[Data entries]
◇ ◇ ◇ ◇

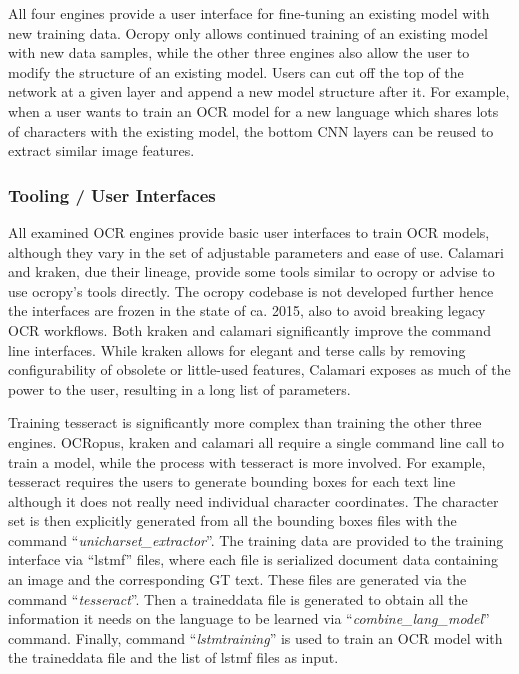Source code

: \documentclass[conference]{IEEEtran}
\begin{document}
All four engines provide a user interface for fine-tuning an
existing model with new training data. Ocropy only allows
continued training of an existing model with new data samples,
while the other three engines also allow the user to modify the
structure of an existing model. Users can cut off the top of the 
network at a given layer and append a new model structure after it.
For example, when a user wants to train an OCR model for a new
language which shares lots of characters with the existing model,
the bottom CNN layers can be reused to extract similar image
features.


\subsubsection{Tooling / User Interfaces}

All examined OCR engines provide basic user interfaces to
train OCR models, although they vary in the set of adjustable
parameters and ease of use. Calamari and kraken, due their lineage,
provide some tools similar to ocropy or advise to use ocropy's tools
directly. The ocropy codebase is not developed further hence the interfaces
are frozen in the state of ca. 2015, also to avoid breaking legacy OCR
workflows. Both kraken and calamari significantly improve the command
line interfaces. While kraken allows for elegant and terse calls by
removing configurability of obsolete or little-used features, Calamari
exposes as much of the power to the user, resulting in a long list
of parameters.


Training tesseract is
significantly more complex than training the other three engines. OCRopus,
kraken and calamari all require a single command line call to train
a model, while the process with tesseract is more involved.
For example, tesseract requires the users
to generate bounding boxes for each text line although it does not
really need individual character coordinates. The character set is then
explicitly generated from all the bounding boxes files with the
command ``\textit{unicharset\_extractor}''. The training data are
provided to the training interface via ``lstmf'' files, where each
file is serialized document data containing an image and the
corresponding GT text. These files are generated via the
command ``\textit{tesseract}''. Then a traineddata file is generated
to obtain all the information it needs on the language to be
learned via ``\textit{combine\_lang\_model}'' command. Finally,
command ``\textit{lstmtraining}'' is used to train an OCR model with
the traineddata file and the list of lstmf files as input.
\end{document}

◇ ◇ ◇ ◇

**Problem to work on**
The required output is every line above from the one with "train OCR models, although" down to the one with "workflows. Both kraken", restated word for word, ends included.

**Solution to this exercise**
train OCR models, although they vary in the set of adjustable
parameters and ease of use. Calamari and kraken, due their lineage,
provide some tools similar to ocropy or advise to use ocropy's tools
directly. The ocropy codebase is not developed further hence the interfaces
are frozen in the state of ca. 2015, also to avoid breaking legacy OCR
workflows. Both kraken and calamari significantly improve the command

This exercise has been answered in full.